The Perfect Husband
Lucas Pavetto con le accortezze del regista capace mette in scena un film a due velocità con qualche ingenuità di troppo
Due giovani innamorati che progettano un futuro sono un simbolo universale di letizia, ma la morte perinatale di un figlio desiderato è un turbamento troppo significativo per essere superato senza sequele. Ne è consapevole Lucas Pavetto che in questa declinazione matura di un suo precedente lavoro (Il marito perfetto, mediometraggio del 2011) usa le premesse più efficaci per il thriller psicologico sulla vita di coppia. Viola e Nicola si occupano del loro matrimonio cercando di superare il recente lutto, perciò si recano a trascorrere il fine-settimana nella casa in campagna dello zio di lui. Da subito si percepisce che qualcosa non funziona tra loro, i quali portano avanti piccoli segreti e incomprensioni in un clima di incomunicabilità. La tensione tra i due sale, e quando lei, ferita nel bosco, viene riportata a casa da una guardia forestale il punto di rottura sembra raggiunto; non è così. La storia infatti procede ancora a lungo e il quadretto del marito perfetto che ricostruisce il rapporto con una donna turbata viene ricamato in eccesso, essendo già ben delineato dopo i primi quindici minuti. Questa lentezza del tempo del racconto è un limite insormontabile dell’opera, ma permette di apprezzare la sofisticata fotografia e le ambientazioni naturali e perfette in contrasto con la psicologia indefinita dei protagonisti. Il film fatica a intrattenere nonostante la costruzione sapiente delle dinamiche di coppia. Tanto nei momenti di conflitto che in quelli di complicità le emozioni tra i due protagonisti sono come sfiorabili dimostrando una matura sensibilità artistica; parte del merito è anche degli attori che hanno i volti giusti e sanno reggere pressoché da soli la storia, ostacolati da dialoghi prevedibili.

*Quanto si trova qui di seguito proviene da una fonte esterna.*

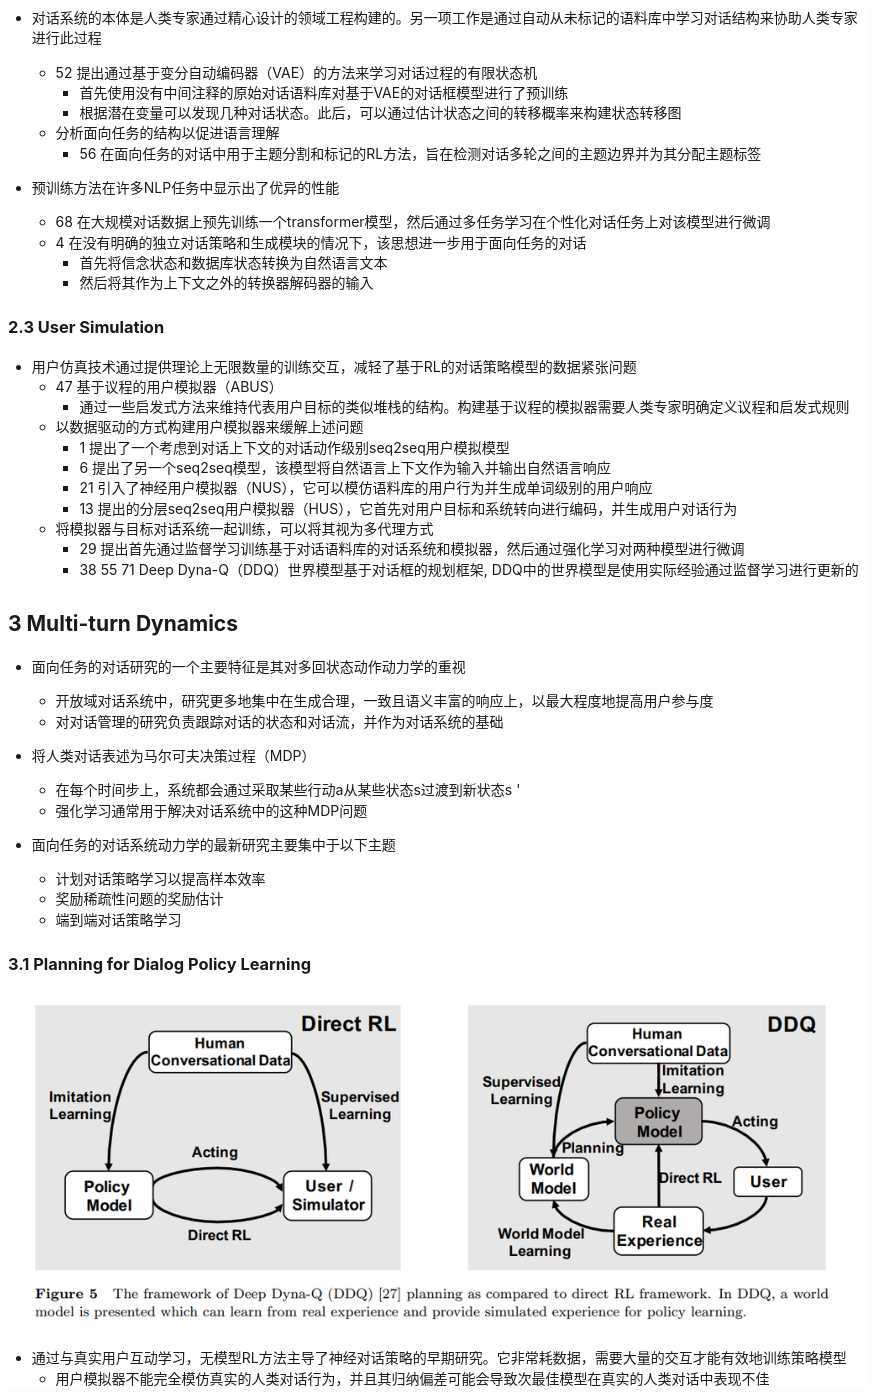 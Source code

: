 
- 对话系统的本体是人类专家通过精心设计的领域工程构建的。另一项工作是通过自动从未标记的语料库中学习对话结构来协助人类专家进行此过程
  - 52 提出通过基于变分自动编码器（VAE）的方法来学习对话过程的有限状态机
    - 首先使用没有中间注释的原始对话语料库对基于VAE的对话框模型进行了预训练
    - 根据潜在变量可以发现几种对话状态。此后，可以通过估计状态之间的转移概率来构建状态转移图
  - 分析面向任务的结构以促进语言理解
    - 56 在面向任务的对话中用于主题分割和标记的RL方法，旨在检测对话多轮之间的主题边界并为其分配主题标签


- 预训练方法在许多NLP任务中显示出了优异的性能
  - 68 在大规模对话数据上预先训练一个transformer模型，然后通过多任务学习在个性化对话任务上对该模型进行微调
  - 4 在没有明确的独立对话策略和生成模块的情况下，该思想进一步用于面向任务的对话
    - 首先将信念状态和数据库状态转换为自然语言文本
    - 然后将其作为上下文之外的转换器解码器的输入


### 2.3 User Simulation
- 用户仿真技术通过提供理论上无限数量的训练交互，减轻了基于RL的对话策略模型的数据紧张问题
  - 47 基于议程的用户模拟器（ABUS）
    - 通过一些启发式方法来维持代表用户目标的类似堆栈的结构。构建基于议程的模拟器需要人类专家明确定义议程和启发式规则
  - 以数据驱动的方式构建用户模拟器来缓解上述问题
    - 1 提出了一个考虑到对话上下文的对话动作级别seq2seq用户模拟模型
    - 6 提出了另一个seq2seq模型，该模型将自然语言上下文作为输入并输出自然语言响应
    - 21 引入了神经用户模拟器（NUS），它可以模仿语料库的用户行为并生成单词级别的用户响应
    - 13 提出的分层seq2seq用户模拟器（HUS），它首先对用户目标和系统转向进行编码，并生成用户对话行为
  - 将模拟器与目标对话系统一起训练，可以将其视为多代理方式
    - 29 提出首先通过监督学习训练基于对话语料库的对话系统和模拟器，然后通过强化学习对两种模型进行微调
    - 38 55 71 Deep Dyna-Q（DDQ）世界模型基于对话框的规划框架, DDQ中的世界模型是使用实际经验通过监督学习进行更新的


## 3 Multi-turn Dynamics
- 面向任务的对话研究的一个主要特征是其对多回状态动作动力学的重视
  - 开放域对话系统中，研究更多地集中在生成合理，一致且语义丰富的响应上，以最大程度地提高用户参与度
  - 对对话管理的研究负责跟踪对话的状态和对话流，并作为对话系统的基础

- 将人类对话表述为马尔可夫决策过程（MDP）
  - 在每个时间步上，系统都会通过采取某些行动a从某些状态s过渡到新状态s '
  - 强化学习通常用于解决对话系统中的这种MDP问题

- 面向任务的对话系统动力学的最新研究主要集中于以下主题
  - 计划对话策略学习以提高样本效率
  - 奖励稀疏性问题的奖励估计
  - 端到端对话策略学习


### 3.1 Planning for Dialog Policy Learning
![](../../images/d0001/11204071722202140717.png)
- 通过与真实用户互动学习，无模型RL方法主导了神经对话策略的早期研究。它非常耗数据，需要大量的交互才能有效地训练策略模型
  - 用户模拟器不能完全模仿真实的人类对话行为，并且其归纳偏差可能会导致次最佳模型在真实的人类对话中表现不佳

Quando ormai l’attenzione dello spettatore è persa il film ha la sua impennata e ci mostra la violenza domestica che ci aspettavamo sin dal titolo. La seconda metà dell’opera diventa così uno splatter in cui Nicola armato di accetta insegue la sua Wendy con una camminata da zombie, rivelandosi l’imperfetto marito violento e psicopatico che si era atteso a lungo. Inizia così un valzer di dita mozzate, coltellate negli occhi, stupri selvaggi e braccia tranciate, che allieta anche gli spettatori più suscettibili perché qualcosa finalmente sta succedendo. Il cambio dei toni purtroppo esaspera la già notevole distanza tra forma e contenuto del primo tempo. Immagini angoscianti ben realizzate danno corpo a una sceneggiatura che si rivela dissennata e a tratti superficiale in cui non trovano soluzione alcune sotto-trame accennate e poi abortite come i ritrovamenti di animali morti nel bosco o lo scanzonato amico del protagonista a cui si è dato troppo spazio in apertura. Ma c’è ancora margine per peggiorare. Quando il film sembra concluso un improbabile flashback ribalta nuovamente la situazione e con uno spiegone da sceneggiato tv si scopre che Viola è unicamente colpevole di tutte le efferatezze e ciò che si credeva reale fino a poco prima è solo il punto di vista distorto del suo stato dissociativo.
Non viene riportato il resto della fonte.